Technical proposal: Employ regular expressions (regex) to identify and categorize five distinct anime themes within subreddit texts. The text processing will focus on simplifying the language (lemmatization) and removing irrelevant words (stopwords). NLP tools will be used to assess the sentiments expressed in these texts. The method involves converting subreddit posts into simple word lists (bag-of-words) and using topic modeling to uncover the main themes or topics. The findings will be organized in a table, allowing for easy comparison. The analysis will use percentages to compare themes and sentiments across various anime subreddits, considering the different popularity levels of each franchise.

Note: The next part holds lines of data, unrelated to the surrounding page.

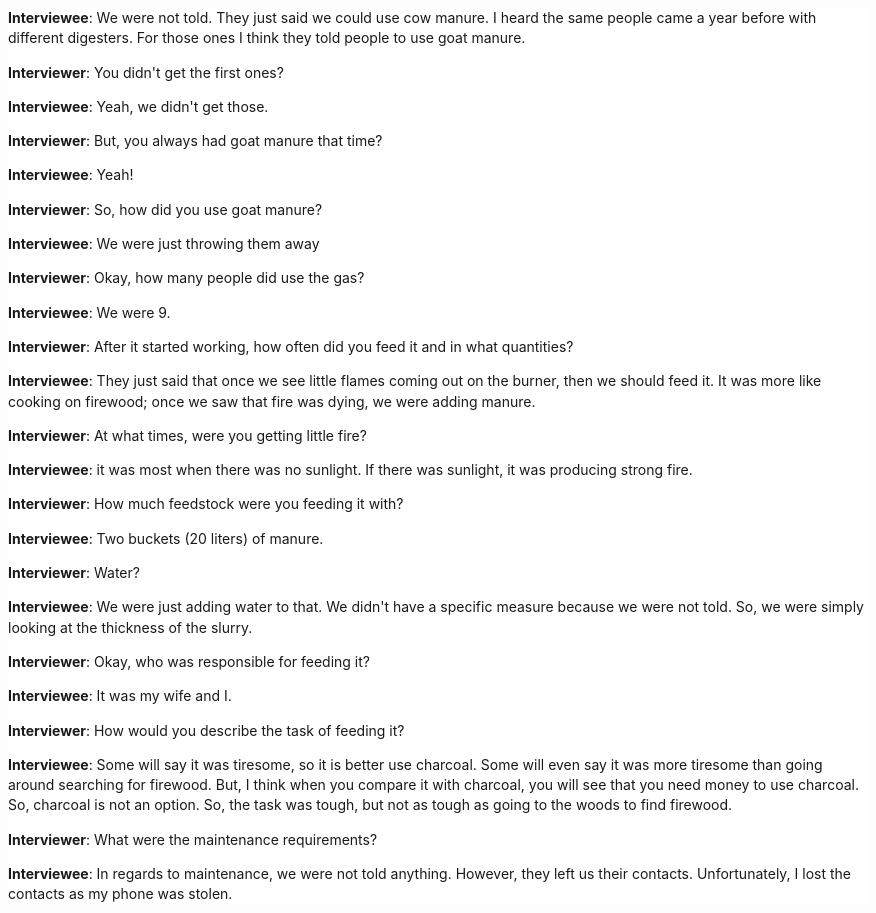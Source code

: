 **Interviewee**: We were not told. They just said we could use cow
manure. I heard the same people came a year before with different
digesters. For those ones I think they told people to use goat manure.

**Interviewer**: You didn't get the first ones?

**Interviewee**: Yeah, we didn't get those.

**Interviewer**: But, you always had goat manure that time?

**Interviewee**: Yeah!

**Interviewer**: So, how did you use goat manure?

**Interviewee**: We were just throwing them away

**Interviewer**: Okay, how many people did use the gas?

**Interviewee**: We were 9.

**Interviewer**: After it started working, how often did you feed it and
in what quantities?

**Interviewee**: They just said that once we see little flames coming
out on the burner, then we should feed it. It was more like cooking on
firewood; once we saw that fire was dying, we were adding manure.

**Interviewer**: At what times, were you getting little fire?

**Interviewee**: it was most when there was no sunlight. If there was
sunlight, it was producing strong fire.

**Interviewer**: How much feedstock were you feeding it with?

**Interviewee**: Two buckets (20 liters) of manure.

**Interviewer**: Water?

**Interviewee**: We were just adding water to that. We didn't have a
specific measure because we were not told. So, we were simply looking at
the thickness of the slurry.

**Interviewer**: Okay, who was responsible for feeding it?

**Interviewee**: It was my wife and I.

**Interviewer**: How would you describe the task of feeding it?

**Interviewee**: Some will say it was tiresome, so it is better use
charcoal. Some will even say it was more tiresome than going around
searching for firewood. But, I think when you compare it with charcoal,
you will see that you need money to use charcoal. So, charcoal is not an
option. So, the task was tough, but not as tough as going to the woods
to find firewood.

**Interviewer**: What were the maintenance requirements?

**Interviewee**: In regards to maintenance, we were not told anything.
However, they left us their contacts. Unfortunately, I lost the contacts
as my phone was stolen.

6 In-Depth Study of a Specific Anime Theme or Franchise - Relationships Between Reddit User Responses and Key Events

Business goal: Following the broader analysis in the previous topic, this part focuses on a single anime theme or franchise identified as particularly notable. The aim is to gain a deeper understanding of the trends, conversations, and sentiments within its subreddit community.

Technical proposal: Select one theme or franchise from the earlier analysis for a detailed study. The same NLP tool will be used for sentiment analysis to ensure consistency. A time series analysis of subreddit interactions, including both comments and posts, will be conducted. This analysis will look at patterns based on the time of day and week when these interactions occur. The goal is to go beyond just understanding the general sentiment, aiming to uncover how these sentiments vary over time and in different discussion contexts within the subreddit. Research will also be done on the web to check what key events happen during the sentiment peaks and valleys and to find potential relationships between the volume on Reddit and triggered events.

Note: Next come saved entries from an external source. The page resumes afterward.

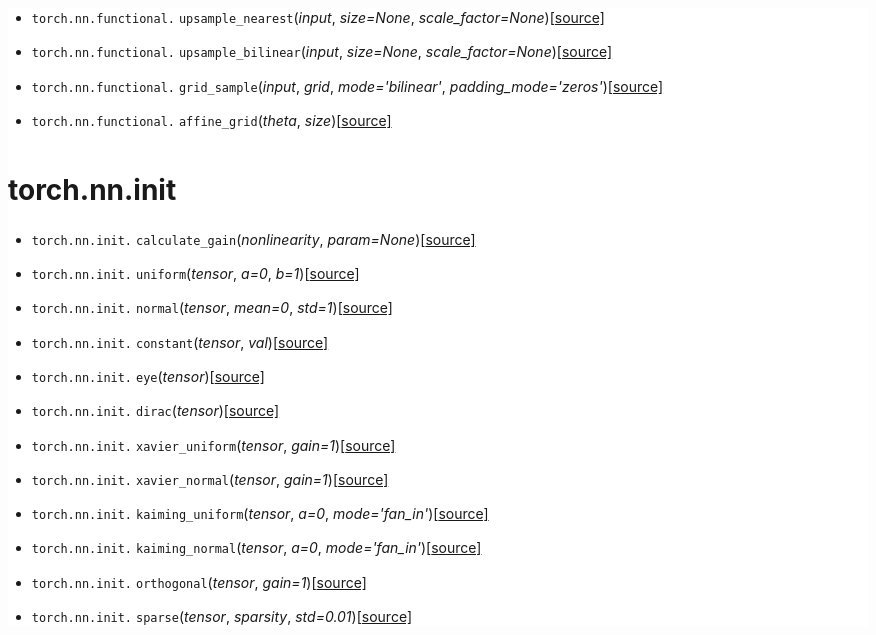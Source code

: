   - `torch.nn.functional.` `upsample_nearest`(*input*, *size=None*, *scale_factor=None*)[[source\]](http://pytorch.org/docs/master/_modules/torch/nn/functional.html#upsample_nearest)

  - `torch.nn.functional.` `upsample_bilinear`(*input*, *size=None*, *scale_factor=None*)[[source\]](http://pytorch.org/docs/master/_modules/torch/nn/functional.html#upsample_bilinear)

  - `torch.nn.functional.` `grid_sample`(*input*, *grid*, *mode='bilinear'*, *padding_mode='zeros'*)[[source\]](http://pytorch.org/docs/master/_modules/torch/nn/functional.html#grid_sample)

  - `torch.nn.functional.` `affine_grid`(*theta*, *size*)[[source\]](http://pytorch.org/docs/master/_modules/torch/nn/functional.html#affine_grid)

  # torch.nn.init

  - `torch.nn.init.` `calculate_gain`(*nonlinearity*, *param=None*)[[source\]](http://pytorch.org/docs/master/_modules/torch/nn/init.html#calculate_gain)

  - `torch.nn.init.` `uniform`(*tensor*, *a=0*, *b=1*)[[source\]](http://pytorch.org/docs/master/_modules/torch/nn/init.html#uniform)

  - `torch.nn.init.` `normal`(*tensor*, *mean=0*, *std=1*)[[source\]](http://pytorch.org/docs/master/_modules/torch/nn/init.html#normal)

  - `torch.nn.init.` `constant`(*tensor*, *val*)[[source\]](http://pytorch.org/docs/master/_modules/torch/nn/init.html#constant)

  - `torch.nn.init.` `eye`(*tensor*)[[source\]](http://pytorch.org/docs/master/_modules/torch/nn/init.html#eye)

  - `torch.nn.init.` `dirac`(*tensor*)[[source\]](http://pytorch.org/docs/master/_modules/torch/nn/init.html#dirac)

  - `torch.nn.init.` `xavier_uniform`(*tensor*, *gain=1*)[[source\]](http://pytorch.org/docs/master/_modules/torch/nn/init.html#xavier_uniform)

  - `torch.nn.init.` `xavier_normal`(*tensor*, *gain=1*)[[source\]](http://pytorch.org/docs/master/_modules/torch/nn/init.html#xavier_normal)

  - `torch.nn.init.` `kaiming_uniform`(*tensor*, *a=0*, *mode='fan_in'*)[[source\]](http://pytorch.org/docs/master/_modules/torch/nn/init.html#kaiming_uniform)

  - `torch.nn.init.` `kaiming_normal`(*tensor*, *a=0*, *mode='fan_in'*)[[source\]](http://pytorch.org/docs/master/_modules/torch/nn/init.html#kaiming_normal)

  - `torch.nn.init.` `orthogonal`(*tensor*, *gain=1*)[[source\]](http://pytorch.org/docs/master/_modules/torch/nn/init.html#orthogonal)

  - `torch.nn.init.` `sparse`(*tensor*, *sparsity*, *std=0.01*)[[source\]](http://pytorch.org/docs/master/_modules/torch/nn/init.html#sparse)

7 Comment’s Controversiality Classification

Business goal: Identify the level of controversiality in comments in anime subreddit.

Technical proposal: Perform text tokenization. Apply the NLP technique for text classification to analyze the content of anime subreddit. Classify comments into “Controversial” and “Non-Controversial” groups.

ML

8 Predicting Comments’ Controversiality

Business goal: Develop predictive models to estimate the controversiality of comments in r/anime subreddit, which aim to help identify comments likely to generate debates and discussions based on various content features.

Technical proposal: Train classification models using features selected for target variable controversiality. All the predictors include variables related to the sentiment of the published text, like sentiment category, and basic information about the text, such as the number of words, stickied status, etc. Evaluate the model’s performance using ROC curve and confusion matrix.

9 Pedicting Reddit Post Scores

Business goal: Establish forecast model to estimate the score of submissions in Anime subreddit, which help to identify the possible submission which may generate high engagement.

Technical proposal: Apply vectorizer, and other transformers to features selected. Log transforms the target variable score to avoid negative prediction. Create a regression model using features like word counts, number of comments, etc. Evaluate the model’s performance using metrics like mean absolute error, R square to determine the effectiveness of score forest based on feature selected.

10 Predicting Stock Prices Based on Franchise Popularity

Business goal: Forecast the stock prices of anime studios by analyzing the popularity trends of related franchise subreddits.

Technical proposal: Use metrics such as the number of comments and submissions on these subreddits to predict stock market fluctuations over time. Implement time series analysis techniques that capture both trends and seasonal variations in subreddit engagement metrics. Our analysis will include relevant features such as the time of day, day of the week, and historical popularity data. We will then integrate these factors with the external stock price data of corresponding anime studios. Our primary modeling approach involves utilizing linear regression and ARIMA models to establish a relationship between subreddit popularity metrics and stock prices.